"Ein universelles Messverfahren"
In unserem früheren Artikel über die theoretischen Grundlagen der Thermografie (Produktionstrend 2010/12) gehen wir nun auf praktische Aspekte ein. Zunächst betrachten wir mögliche Fehlerquellen bei der berührungslosen Temperaturmessung und stellen dann die Kriterien für die quantitative Bewertung von Messfehlern sowie die Möglichkeiten zur Fehlerminimierung vor.
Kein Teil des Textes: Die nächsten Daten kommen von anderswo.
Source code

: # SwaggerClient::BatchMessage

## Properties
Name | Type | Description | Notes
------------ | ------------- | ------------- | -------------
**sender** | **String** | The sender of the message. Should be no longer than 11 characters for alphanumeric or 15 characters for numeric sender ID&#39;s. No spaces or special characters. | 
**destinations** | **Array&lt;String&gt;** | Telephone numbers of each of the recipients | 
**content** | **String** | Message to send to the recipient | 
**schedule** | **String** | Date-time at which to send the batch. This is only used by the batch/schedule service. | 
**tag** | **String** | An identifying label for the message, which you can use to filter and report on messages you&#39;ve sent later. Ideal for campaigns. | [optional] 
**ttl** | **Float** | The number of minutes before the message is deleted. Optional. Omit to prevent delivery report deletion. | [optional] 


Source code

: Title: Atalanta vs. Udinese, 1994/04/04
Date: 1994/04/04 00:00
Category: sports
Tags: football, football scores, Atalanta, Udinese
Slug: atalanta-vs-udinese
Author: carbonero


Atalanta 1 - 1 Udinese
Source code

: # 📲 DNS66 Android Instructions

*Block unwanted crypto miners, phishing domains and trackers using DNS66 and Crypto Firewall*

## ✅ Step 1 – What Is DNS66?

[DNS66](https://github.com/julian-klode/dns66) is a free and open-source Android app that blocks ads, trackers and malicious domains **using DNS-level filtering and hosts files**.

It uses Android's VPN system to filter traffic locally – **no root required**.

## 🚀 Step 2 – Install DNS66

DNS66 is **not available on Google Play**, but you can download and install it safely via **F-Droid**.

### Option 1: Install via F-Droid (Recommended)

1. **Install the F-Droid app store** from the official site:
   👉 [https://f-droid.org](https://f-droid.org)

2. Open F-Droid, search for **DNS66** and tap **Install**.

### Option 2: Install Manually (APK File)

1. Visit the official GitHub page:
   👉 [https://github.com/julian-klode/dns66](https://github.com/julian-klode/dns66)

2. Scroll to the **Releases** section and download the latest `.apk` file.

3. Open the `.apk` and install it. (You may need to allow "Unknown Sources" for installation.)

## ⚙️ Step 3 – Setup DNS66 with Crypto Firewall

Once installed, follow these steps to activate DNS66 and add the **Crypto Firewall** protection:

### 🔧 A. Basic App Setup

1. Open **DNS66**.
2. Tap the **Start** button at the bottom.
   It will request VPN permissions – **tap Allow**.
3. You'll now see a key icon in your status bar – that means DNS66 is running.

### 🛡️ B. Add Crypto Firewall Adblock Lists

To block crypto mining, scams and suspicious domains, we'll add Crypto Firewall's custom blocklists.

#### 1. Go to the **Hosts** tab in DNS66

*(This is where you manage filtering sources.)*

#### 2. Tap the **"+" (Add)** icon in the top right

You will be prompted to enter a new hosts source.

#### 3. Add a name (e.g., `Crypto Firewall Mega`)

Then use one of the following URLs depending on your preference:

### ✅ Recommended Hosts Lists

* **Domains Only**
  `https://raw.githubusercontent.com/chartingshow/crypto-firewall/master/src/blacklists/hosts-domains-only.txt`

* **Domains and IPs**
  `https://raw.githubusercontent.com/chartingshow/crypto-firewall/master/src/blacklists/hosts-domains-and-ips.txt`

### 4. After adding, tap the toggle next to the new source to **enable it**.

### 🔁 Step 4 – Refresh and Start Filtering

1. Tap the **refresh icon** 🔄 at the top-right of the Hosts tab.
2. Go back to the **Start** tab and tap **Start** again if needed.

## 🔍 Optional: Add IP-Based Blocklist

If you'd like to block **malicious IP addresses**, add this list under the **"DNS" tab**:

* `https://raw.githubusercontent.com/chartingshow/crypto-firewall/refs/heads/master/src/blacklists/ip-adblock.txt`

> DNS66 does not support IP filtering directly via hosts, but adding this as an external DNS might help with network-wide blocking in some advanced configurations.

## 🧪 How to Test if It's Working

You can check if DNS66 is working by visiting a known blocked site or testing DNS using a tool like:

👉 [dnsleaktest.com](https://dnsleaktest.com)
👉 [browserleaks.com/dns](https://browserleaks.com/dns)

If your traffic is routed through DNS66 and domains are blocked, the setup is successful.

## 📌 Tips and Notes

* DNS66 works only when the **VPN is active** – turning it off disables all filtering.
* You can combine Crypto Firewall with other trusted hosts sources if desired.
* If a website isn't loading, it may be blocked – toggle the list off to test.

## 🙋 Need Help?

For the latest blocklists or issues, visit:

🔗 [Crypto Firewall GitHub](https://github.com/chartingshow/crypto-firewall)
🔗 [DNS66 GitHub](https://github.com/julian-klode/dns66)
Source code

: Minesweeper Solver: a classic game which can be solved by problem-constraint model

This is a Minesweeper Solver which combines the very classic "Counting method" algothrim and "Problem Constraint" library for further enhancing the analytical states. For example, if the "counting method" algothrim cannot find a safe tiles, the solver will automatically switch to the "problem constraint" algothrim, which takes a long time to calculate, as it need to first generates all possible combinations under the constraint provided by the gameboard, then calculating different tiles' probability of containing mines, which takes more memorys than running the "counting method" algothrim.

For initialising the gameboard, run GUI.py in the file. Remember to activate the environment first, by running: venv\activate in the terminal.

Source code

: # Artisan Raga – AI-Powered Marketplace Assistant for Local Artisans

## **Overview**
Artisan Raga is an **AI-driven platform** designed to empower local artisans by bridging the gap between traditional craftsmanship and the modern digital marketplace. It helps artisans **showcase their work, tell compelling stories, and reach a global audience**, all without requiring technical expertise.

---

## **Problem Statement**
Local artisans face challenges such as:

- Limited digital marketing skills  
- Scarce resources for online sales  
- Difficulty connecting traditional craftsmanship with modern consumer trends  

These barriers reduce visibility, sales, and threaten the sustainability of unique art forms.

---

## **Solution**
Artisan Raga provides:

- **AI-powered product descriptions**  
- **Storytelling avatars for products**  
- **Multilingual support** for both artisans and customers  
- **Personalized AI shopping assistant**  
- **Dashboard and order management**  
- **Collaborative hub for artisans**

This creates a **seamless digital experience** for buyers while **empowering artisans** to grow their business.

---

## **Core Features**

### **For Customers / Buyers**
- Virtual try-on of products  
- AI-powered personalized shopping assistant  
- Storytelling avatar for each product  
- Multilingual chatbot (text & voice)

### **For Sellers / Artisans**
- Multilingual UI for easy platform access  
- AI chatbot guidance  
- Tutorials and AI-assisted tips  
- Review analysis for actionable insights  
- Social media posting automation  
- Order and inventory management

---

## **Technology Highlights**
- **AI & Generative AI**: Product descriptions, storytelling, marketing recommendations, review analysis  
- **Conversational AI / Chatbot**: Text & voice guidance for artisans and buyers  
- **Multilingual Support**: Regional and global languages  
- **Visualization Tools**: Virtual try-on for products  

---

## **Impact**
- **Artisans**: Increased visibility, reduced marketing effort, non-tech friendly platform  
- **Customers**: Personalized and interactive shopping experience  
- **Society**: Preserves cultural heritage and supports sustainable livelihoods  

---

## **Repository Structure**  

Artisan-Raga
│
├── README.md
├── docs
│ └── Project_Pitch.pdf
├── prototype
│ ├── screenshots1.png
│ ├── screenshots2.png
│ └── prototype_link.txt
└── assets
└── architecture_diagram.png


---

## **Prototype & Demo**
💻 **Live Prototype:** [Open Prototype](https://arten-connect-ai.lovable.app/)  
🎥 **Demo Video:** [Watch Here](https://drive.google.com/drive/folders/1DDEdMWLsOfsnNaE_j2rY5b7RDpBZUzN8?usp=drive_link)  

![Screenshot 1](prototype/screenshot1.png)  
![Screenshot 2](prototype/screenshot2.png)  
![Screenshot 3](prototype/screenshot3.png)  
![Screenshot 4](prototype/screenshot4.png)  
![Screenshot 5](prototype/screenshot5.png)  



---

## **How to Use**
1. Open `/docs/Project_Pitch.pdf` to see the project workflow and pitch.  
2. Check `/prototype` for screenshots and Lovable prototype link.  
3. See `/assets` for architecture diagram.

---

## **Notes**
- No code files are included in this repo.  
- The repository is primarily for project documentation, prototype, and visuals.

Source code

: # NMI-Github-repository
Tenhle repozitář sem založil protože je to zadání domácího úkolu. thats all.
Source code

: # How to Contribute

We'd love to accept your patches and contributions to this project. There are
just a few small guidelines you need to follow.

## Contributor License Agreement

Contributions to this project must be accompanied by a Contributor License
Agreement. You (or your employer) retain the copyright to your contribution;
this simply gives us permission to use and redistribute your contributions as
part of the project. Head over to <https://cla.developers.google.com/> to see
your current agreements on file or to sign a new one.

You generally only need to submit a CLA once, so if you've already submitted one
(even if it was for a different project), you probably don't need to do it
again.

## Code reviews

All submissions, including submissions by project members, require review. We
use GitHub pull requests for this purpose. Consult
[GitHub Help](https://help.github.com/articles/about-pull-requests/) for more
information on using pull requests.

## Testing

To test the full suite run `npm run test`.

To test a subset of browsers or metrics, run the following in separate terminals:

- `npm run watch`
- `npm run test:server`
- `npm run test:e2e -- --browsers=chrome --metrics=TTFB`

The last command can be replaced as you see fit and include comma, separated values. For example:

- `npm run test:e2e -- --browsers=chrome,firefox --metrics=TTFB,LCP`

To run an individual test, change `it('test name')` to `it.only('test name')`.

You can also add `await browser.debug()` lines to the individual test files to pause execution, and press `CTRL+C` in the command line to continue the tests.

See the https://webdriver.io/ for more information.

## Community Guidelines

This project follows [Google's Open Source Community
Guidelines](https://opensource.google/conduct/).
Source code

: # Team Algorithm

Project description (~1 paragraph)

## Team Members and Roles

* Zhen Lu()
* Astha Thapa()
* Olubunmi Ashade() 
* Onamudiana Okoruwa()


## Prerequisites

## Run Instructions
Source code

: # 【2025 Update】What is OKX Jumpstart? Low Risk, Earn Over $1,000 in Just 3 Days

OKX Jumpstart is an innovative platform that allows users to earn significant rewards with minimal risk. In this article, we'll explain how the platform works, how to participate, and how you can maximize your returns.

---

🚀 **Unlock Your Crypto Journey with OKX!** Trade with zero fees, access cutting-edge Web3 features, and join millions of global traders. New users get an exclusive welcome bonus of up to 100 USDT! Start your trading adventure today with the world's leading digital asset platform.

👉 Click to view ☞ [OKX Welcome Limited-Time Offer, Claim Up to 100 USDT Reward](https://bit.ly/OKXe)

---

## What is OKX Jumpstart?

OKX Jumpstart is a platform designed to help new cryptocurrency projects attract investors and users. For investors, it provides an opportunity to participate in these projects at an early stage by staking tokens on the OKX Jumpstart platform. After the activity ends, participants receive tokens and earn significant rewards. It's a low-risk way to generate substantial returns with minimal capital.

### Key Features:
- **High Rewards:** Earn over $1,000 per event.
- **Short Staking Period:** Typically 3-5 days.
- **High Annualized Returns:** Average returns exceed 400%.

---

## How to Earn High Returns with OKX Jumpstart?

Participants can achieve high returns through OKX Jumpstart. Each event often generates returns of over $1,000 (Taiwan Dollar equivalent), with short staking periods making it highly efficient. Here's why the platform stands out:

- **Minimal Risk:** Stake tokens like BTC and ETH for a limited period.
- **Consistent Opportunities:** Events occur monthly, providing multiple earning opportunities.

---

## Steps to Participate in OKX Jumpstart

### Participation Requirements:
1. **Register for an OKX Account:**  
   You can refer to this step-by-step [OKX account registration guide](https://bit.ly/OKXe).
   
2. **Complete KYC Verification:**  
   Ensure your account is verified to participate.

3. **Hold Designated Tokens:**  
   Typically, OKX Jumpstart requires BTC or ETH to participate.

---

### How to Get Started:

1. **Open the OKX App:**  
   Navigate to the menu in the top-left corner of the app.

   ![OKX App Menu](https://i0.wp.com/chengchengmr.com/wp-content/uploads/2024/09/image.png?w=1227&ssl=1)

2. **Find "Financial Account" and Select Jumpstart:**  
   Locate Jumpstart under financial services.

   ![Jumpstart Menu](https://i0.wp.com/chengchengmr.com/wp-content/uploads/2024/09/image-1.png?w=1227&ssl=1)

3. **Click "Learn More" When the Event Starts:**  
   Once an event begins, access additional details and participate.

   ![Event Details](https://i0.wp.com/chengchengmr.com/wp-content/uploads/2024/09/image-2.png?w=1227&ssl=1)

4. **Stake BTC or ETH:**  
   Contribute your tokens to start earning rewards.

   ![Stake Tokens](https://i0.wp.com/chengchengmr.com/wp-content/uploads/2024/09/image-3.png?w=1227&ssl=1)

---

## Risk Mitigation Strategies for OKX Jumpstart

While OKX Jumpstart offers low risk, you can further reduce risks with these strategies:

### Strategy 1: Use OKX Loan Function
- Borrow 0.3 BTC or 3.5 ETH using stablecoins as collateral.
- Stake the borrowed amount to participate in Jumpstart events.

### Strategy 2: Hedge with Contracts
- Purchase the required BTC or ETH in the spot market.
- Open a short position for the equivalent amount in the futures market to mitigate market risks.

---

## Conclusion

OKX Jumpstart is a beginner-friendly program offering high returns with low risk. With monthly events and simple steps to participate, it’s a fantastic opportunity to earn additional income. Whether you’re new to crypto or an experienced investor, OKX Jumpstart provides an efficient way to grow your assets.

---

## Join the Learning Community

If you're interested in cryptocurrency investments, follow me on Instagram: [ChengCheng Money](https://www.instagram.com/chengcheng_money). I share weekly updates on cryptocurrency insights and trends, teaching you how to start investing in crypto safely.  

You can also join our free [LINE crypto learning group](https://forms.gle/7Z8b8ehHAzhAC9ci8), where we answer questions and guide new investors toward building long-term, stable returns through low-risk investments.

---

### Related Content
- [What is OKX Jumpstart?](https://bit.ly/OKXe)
Der Messfehler bei der berührungslosen Temperaturmessung kann sich aus mehreren Faktoren zusammensetzen. Zu nennen ist hierbei die Messungenauigkeit aufgrund des verwendeten Messgeräts. Wie jedes Messgerät kann auch ein berührungsloser Temperatursensor seine Aufgabe nur mit einer gewissen Messungenauigkeit erfüllen. Es können jedoch auch viele andere messtechnische/bedienerische Fehler auftreten, die bei berührungsloser Temperaturmessung nicht auftreten und in ihrer Größenordnung wesentlich größere Fehler - möglicherweise sogar völlig falsche Daten - verursachen können. Im Folgenden erläutern wir einige dieser möglichen - und besonders beachtenswerten - Fehlerquellen.
Probleme bei der berührungslosen Messung
Der Einfluss des Emissionsgrades und der Umgebungstemperatur auf die Messgenauigkeit Dies ist der häufigste und in Bezug auf die Fehlergröße bedeutendste Fehler bei der praktischen Anwendung der berührungslosen Temperaturmessmethode. Das Messgerät kann die Temperatur eines Objekts nur korrekt bestimmen, wenn der am Messgerät (bzw. in der Auswertungssoftware) eingestellte Emissionsgrad dem tatsächlichen Merkmal des zu messenden Objekts entspricht.
Reflexion der Wärmestrahlung von der Vorderseite des Objekts (Wärmestrahlungsreflexion) Je mehr sich der Emissionsgrad eines Körpers vom idealen Wert 1 unterscheidet (dh je geringer die Strahlungsemissionsfähigkeit ist), desto stärker ist seine Reflexionseigenschaft (unter der Annahme eines undurchsichtigen Objekts). Dies führt dazu, dass das Messgerät neben der vom Körper proportional zur Temperatur abgestrahlten Wärmestrahlung (im schlimmsten Fall sogar anstelle davon) die von der Umgebung reflektierte Wärmestrahlung auf der gemessenen Objektoberfläche misst.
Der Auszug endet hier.